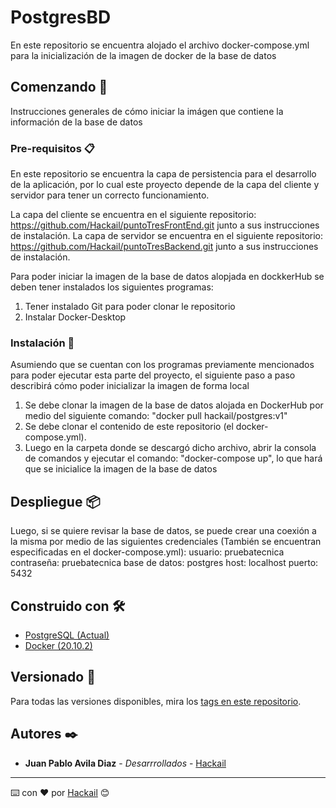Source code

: # PostgresBD

En este repositorio se encuentra alojado el archivo docker-compose.yml para la inicialización de la imagen de docker de la base de datos

## Comenzando 🚀

Instrucciones generales de cómo iniciar la imágen que contiene la información de la base de datos
### Pre-requisitos 📋

En este repositorio se encuentra la capa de persistencia para el desarrollo de la aplicación, por lo cual este proyecto depende de la capa del cliente y servidor para tener un correcto funcionamiento. 

La capa del cliente se encuentra en el siguiente repositorio: https://github.com/Hackail/puntoTresFrontEnd.git junto a sus instrucciones de instalación.
La capa de servidor se encuentra en el siguiente repositorio: https://github.com/Hackail/puntoTresBackend.git junto a sus instrucciones de instalación.

Para poder iniciar la imagen de la base de datos alopjada en dockkerHub se deben tener instalados los siguientes programas:

1. Tener instalado Git para poder clonar le repositorio
2. Instalar Docker-Desktop

### Instalación 🔧

Asumiendo que se cuentan con los programas previamente mencionados para poder ejecutar esta parte del proyecto, el siguiente paso a paso describirá cómo poder inicializar la imagen de forma local

1. Se debe clonar la imagen de la base de datos alojada en DockerHub por medio del siguiente comando: "docker pull hackail/postgres:v1"
2. Se debe clonar el contenido de este repositorio (el docker-compose.yml).
3. Luego en la carpeta donde se descargó dicho archivo, abrir la consola de comandos y ejecutar el comando: "docker-compose up", lo que hará que se inicialice la imagen de la base de datos

## Despliegue 📦

Luego, si se quiere revisar la base de datos, se puede crear una coexión a la misma por medio de las siguientes credenciales (También se encuentran especificadas en el docker-compose.yml):
usuario: pruebatecnica
contraseña: pruebatecnica
base de datos: postgres
host: localhost
puerto: 5432

## Construido con 🛠️

* [PostgreSQL (Actual)](https://www.java.com/es/download/help/java8.html) 
* [Docker (20.10.2)](https://www.docker.com/get-started)

## Versionado 📌

Para todas las versiones disponibles, mira los [tags en este repositorio](https://github.com/Hackail/postgresDB/tags).

## Autores ✒️

* **Juan Pablo Avila Diaz** - *Desarrrollados* - [Hackail](https://github.com/Hackail)

---
⌨️ con ❤️ por [Hackail](https://github.com/Hackail) 😊
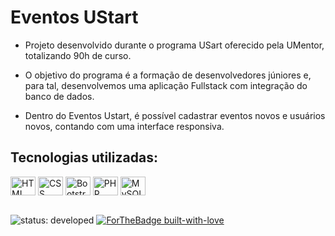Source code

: # Eventos UStart

* Projeto desenvolvido durante o programa USart oferecido pela UMentor, totalizando 90h de curso.

* O objetivo do programa é a formação de desenvolvedores júniores e, para tal, desenvolvemos uma aplicação Fullstack com integração do banco de dados.

* Dentro do Eventos Ustart, é possível cadastrar eventos novos e usuários novos, contando com uma interface responsiva.

## Tecnologias utilizadas:

<div style="display: inline_block">
  <img align="center" alt="HTML" height="30" width="40" src="https://cdn.jsdelivr.net/gh/devicons/devicon/icons/html5/html5-original.svg" />
  <img align="center" alt="CSS" height="30" width="40" src="https://cdn.jsdelivr.net/gh/devicons/devicon/icons/css3/css3-original.svg" />
  <img align="center" alt="Bootstrap" height="30" width="40" src="https://cdn.jsdelivr.net/gh/devicons/devicon/icons/bootstrap/bootstrap-original.svg" />
  <img align="center" alt="PHP" height="30" width="40" src="https://cdn.jsdelivr.net/gh/devicons/devicon/icons/php/php-original.svg" />
  <img align="center" alt="MySQL" height="30" width="40" src="https://cdn.jsdelivr.net/gh/devicons/devicon/icons/mysql/mysql-original.svg" />
</div><br>

![status: developed](https://user-images.githubusercontent.com/101363952/208726040-3bc19cfe-ede8-4a19-929e-f330e24aeea7.svg)
[![ForTheBadge built-with-love](http://ForTheBadge.com/images/badges/built-with-love.svg)](https://GitHub.com/Naereen/)

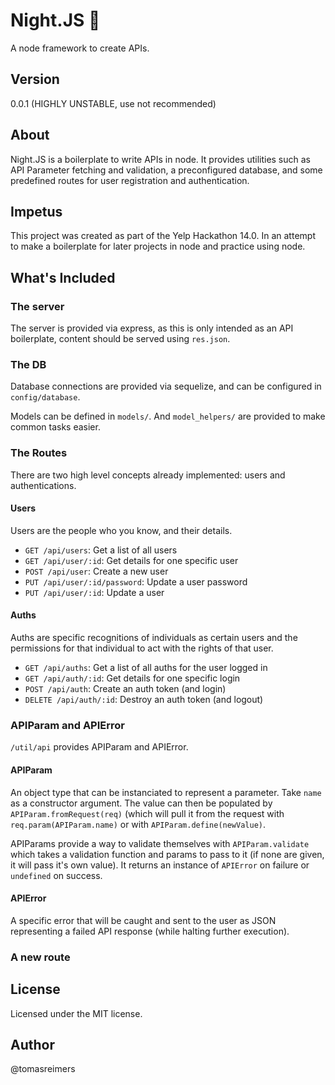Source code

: # Night.JS 🌙

A node framework to create APIs.

## Version

0.0.1 (HIGHLY UNSTABLE, use not recommended)

## About

Night.JS is a boilerplate to write APIs in node. It provides utilities such as API Parameter fetching and validation, a preconfigured database, and some predefined routes for user registration and authentication.

## Impetus

This project was created as part of the Yelp Hackathon 14.0. In an attempt to make a boilerplate for later projects in node and practice using node.

## What's Included

### The server

The server is provided via express, as this is only intended as an API boilerplate, content should be served using `res.json`.

### The DB

Database connections are provided via sequelize, and can be configured in `config/database`.

Models can be defined in `models/`. And `model_helpers/` are provided to make common tasks easier.

### The Routes

There are two high level concepts already implemented: users and authentications.

#### Users

Users are the people who you know, and their details.

 - `GET /api/users`: Get a list of all users
 - `GET /api/user/:id`: Get details for one specific user
 - `POST /api/user`: Create a new user
 - `PUT /api/user/:id/password`: Update a user password
 - `PUT /api/user/:id`: Update a user

#### Auths

Auths are specific recognitions of individuals as certain users and the permissions for that individual to act with the rights of that user.

 - `GET /api/auths`: Get a list of all auths for the user logged in
 - `GET /api/auth/:id`: Get details for one specific login
 - `POST /api/auth`: Create an auth token (and login)
 - `DELETE /api/auth/:id`: Destroy an auth token (and logout)

### APIParam and APIError

`/util/api` provides APIParam and APIError.

#### APIParam

An object type that can be instanciated to represent a parameter. Take `name` as a constructor argument. The value can then be populated by `APIParam.fromRequest(req)` (which will pull it from the request with `req.param(APIParam.name)` or with `APIParam.define(newValue)`.

APIParams provide a way to validate themselves with `APIParam.validate` which takes a validation function and params to pass to it (if none are given, it will pass it's own value). It returns an instance of `APIError` on failure or `undefined` on success.

#### APIError

A specific error that will be caught and sent to the user as JSON representing a failed API response (while halting further execution).

### A new route

## License

Licensed under the MIT license.

## Author

@tomasreimers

◆ ◆ ◆ ◆ ◆

### ACTIVITY
Could you return exactly the lines above from the line with "There are two" to the line with "token (and login)", both included, and nothing else?

### RESULT BELOW
There are two high level concepts already implemented: users and authentications.

#### Users

Users are the people who you know, and their details.

 - `GET /api/users`: Get a list of all users
 - `GET /api/user/:id`: Get details for one specific user
 - `POST /api/user`: Create a new user
 - `PUT /api/user/:id/password`: Update a user password
 - `PUT /api/user/:id`: Update a user

#### Auths

Auths are specific recognitions of individuals as certain users and the permissions for that individual to act with the rights of that user.

 - `GET /api/auths`: Get a list of all auths for the user logged in
 - `GET /api/auth/:id`: Get details for one specific login
 - `POST /api/auth`: Create an auth token (and login)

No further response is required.